**WHAT IS NEEDED**. Output exactly the first line of the listing and each line after it, through the line that contains "and/or keywords. Out"; add nothing else.

**RECORDS TO PROCESS**.
━━━━━━━━━━━━━━━━━━━━━━━━━━━━━━

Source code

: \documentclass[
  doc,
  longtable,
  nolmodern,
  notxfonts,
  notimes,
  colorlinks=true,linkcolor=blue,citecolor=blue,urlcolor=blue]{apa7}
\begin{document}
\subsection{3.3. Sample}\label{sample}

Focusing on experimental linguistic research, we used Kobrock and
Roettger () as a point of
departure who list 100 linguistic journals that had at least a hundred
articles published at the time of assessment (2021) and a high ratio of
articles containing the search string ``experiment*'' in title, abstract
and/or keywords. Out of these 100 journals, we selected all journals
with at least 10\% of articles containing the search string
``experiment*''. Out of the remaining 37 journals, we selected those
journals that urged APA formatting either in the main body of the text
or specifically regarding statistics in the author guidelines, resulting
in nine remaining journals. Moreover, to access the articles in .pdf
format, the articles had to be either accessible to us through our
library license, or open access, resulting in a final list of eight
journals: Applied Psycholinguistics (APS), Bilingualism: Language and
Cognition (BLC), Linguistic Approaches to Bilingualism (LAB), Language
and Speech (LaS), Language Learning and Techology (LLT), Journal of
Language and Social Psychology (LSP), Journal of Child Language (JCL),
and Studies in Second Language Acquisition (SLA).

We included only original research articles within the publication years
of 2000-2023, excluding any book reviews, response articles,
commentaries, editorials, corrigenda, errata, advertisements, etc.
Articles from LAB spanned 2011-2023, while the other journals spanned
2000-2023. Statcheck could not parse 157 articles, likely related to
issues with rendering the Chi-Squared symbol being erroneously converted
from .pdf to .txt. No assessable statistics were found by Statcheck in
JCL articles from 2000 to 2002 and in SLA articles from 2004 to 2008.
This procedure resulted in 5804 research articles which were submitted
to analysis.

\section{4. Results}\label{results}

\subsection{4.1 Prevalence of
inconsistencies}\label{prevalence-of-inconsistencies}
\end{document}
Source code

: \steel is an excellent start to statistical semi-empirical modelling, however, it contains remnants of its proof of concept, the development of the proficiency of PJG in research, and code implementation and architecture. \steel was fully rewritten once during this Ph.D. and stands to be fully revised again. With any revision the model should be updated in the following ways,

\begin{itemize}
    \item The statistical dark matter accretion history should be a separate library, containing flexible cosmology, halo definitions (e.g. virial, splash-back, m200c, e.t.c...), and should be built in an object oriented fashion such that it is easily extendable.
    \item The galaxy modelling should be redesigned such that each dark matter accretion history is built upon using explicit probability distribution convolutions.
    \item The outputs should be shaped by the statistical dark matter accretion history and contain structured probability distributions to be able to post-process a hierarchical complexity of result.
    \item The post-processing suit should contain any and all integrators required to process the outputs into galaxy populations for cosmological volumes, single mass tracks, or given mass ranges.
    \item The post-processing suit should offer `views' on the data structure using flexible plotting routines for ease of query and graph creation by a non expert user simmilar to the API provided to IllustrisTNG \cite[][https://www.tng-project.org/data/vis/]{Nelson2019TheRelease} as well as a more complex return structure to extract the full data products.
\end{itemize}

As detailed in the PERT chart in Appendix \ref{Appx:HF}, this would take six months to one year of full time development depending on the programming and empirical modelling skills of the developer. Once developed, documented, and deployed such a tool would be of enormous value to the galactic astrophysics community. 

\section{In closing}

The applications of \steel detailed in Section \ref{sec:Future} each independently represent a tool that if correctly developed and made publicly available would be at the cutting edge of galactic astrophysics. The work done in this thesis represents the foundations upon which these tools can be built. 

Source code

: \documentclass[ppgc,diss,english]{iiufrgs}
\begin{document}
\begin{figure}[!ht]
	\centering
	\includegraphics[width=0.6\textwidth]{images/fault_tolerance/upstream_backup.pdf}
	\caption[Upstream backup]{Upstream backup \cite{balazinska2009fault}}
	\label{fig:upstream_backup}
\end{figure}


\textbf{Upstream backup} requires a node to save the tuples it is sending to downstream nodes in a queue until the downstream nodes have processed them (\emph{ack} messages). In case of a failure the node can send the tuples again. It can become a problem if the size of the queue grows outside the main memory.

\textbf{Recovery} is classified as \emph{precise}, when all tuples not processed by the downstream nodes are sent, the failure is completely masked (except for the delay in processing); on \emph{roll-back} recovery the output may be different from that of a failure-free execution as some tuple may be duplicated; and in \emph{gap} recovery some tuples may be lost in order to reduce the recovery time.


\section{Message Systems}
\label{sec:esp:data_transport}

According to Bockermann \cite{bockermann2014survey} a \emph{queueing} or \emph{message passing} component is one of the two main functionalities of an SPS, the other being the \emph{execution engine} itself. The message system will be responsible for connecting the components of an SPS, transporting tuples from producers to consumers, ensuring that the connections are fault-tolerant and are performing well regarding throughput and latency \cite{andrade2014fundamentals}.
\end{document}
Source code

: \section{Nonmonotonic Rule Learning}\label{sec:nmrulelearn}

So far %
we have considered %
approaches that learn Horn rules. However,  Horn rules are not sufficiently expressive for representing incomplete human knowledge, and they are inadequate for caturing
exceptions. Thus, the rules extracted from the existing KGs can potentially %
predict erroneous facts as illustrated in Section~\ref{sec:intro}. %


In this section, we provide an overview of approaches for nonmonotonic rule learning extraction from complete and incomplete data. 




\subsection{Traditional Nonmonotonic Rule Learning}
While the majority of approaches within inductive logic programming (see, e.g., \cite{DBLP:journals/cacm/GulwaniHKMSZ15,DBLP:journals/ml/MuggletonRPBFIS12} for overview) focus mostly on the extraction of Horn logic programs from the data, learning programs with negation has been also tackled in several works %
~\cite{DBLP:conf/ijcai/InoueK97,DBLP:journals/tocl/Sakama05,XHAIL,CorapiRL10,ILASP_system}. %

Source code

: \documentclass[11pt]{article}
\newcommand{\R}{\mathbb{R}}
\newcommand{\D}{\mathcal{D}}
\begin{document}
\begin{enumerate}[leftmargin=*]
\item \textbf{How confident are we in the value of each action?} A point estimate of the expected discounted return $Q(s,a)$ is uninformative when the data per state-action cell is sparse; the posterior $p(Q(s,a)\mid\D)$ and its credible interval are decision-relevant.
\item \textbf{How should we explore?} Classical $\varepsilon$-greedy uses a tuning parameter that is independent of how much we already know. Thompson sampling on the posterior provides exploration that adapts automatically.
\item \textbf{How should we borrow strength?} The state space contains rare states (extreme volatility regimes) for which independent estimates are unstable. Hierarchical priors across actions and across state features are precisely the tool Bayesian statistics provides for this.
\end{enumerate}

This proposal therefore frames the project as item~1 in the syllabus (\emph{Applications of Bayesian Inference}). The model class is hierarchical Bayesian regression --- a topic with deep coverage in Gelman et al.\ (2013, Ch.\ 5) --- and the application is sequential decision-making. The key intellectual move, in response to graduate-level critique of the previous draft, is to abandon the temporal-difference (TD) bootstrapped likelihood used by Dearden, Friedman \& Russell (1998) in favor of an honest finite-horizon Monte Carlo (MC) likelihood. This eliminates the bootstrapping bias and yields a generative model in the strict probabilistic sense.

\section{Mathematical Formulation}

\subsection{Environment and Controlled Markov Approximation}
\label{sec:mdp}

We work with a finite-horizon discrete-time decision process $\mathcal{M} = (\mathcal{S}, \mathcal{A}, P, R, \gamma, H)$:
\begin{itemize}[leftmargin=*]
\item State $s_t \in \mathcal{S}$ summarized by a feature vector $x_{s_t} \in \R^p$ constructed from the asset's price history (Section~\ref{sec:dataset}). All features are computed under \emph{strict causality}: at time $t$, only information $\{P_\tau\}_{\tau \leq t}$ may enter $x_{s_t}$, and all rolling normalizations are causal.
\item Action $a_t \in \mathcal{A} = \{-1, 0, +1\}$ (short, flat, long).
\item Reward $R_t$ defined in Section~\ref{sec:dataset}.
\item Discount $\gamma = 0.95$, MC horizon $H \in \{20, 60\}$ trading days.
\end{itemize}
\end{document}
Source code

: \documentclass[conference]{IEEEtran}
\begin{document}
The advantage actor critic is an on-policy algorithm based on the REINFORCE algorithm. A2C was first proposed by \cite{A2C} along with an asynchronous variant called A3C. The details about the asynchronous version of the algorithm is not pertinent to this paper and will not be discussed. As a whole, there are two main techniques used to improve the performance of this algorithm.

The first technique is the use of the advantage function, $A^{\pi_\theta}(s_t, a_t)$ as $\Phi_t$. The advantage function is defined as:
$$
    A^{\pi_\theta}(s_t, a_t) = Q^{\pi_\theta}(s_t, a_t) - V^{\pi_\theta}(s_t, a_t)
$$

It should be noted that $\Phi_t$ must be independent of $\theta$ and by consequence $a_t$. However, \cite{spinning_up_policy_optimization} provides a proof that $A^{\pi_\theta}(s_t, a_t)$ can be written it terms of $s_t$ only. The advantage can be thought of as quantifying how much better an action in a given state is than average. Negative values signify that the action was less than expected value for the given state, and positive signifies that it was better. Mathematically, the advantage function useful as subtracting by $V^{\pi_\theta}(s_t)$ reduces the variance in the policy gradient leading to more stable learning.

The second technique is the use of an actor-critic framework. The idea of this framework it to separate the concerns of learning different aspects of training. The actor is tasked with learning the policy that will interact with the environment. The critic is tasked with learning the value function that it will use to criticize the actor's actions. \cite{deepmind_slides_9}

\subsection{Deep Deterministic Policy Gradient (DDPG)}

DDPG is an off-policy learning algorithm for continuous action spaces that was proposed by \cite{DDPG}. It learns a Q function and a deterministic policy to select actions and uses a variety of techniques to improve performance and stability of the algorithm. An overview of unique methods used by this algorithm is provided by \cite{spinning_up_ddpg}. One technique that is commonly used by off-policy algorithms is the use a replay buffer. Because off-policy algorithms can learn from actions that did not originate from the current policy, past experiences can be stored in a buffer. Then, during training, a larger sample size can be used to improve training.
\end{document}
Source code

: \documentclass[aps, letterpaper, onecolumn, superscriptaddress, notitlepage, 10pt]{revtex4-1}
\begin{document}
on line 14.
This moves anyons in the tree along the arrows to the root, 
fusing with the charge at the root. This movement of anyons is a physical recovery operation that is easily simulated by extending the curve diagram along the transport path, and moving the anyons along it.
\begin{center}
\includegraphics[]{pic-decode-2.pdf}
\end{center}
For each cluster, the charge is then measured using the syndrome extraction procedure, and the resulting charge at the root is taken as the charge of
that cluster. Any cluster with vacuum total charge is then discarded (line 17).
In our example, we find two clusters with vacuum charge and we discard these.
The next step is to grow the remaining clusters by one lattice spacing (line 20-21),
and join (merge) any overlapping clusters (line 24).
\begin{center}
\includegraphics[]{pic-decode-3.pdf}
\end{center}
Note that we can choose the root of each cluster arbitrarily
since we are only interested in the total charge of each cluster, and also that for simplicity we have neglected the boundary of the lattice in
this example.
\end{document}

━━━━━━━━━━━━━━━━━━━━━━━━━━━━━━

**EXERCISE RESPONSE**.
Source code

: \documentclass[
  doc,
  longtable,
  nolmodern,
  notxfonts,
  notimes,
  colorlinks=true,linkcolor=blue,citecolor=blue,urlcolor=blue]{apa7}
\begin{document}
\subsection{3.3. Sample}\label{sample}

Focusing on experimental linguistic research, we used Kobrock and
Roettger () as a point of
departure who list 100 linguistic journals that had at least a hundred
articles published at the time of assessment (2021) and a high ratio of
articles containing the search string ``experiment*'' in title, abstract
and/or keywords. Out of these 100 journals, we selected all journals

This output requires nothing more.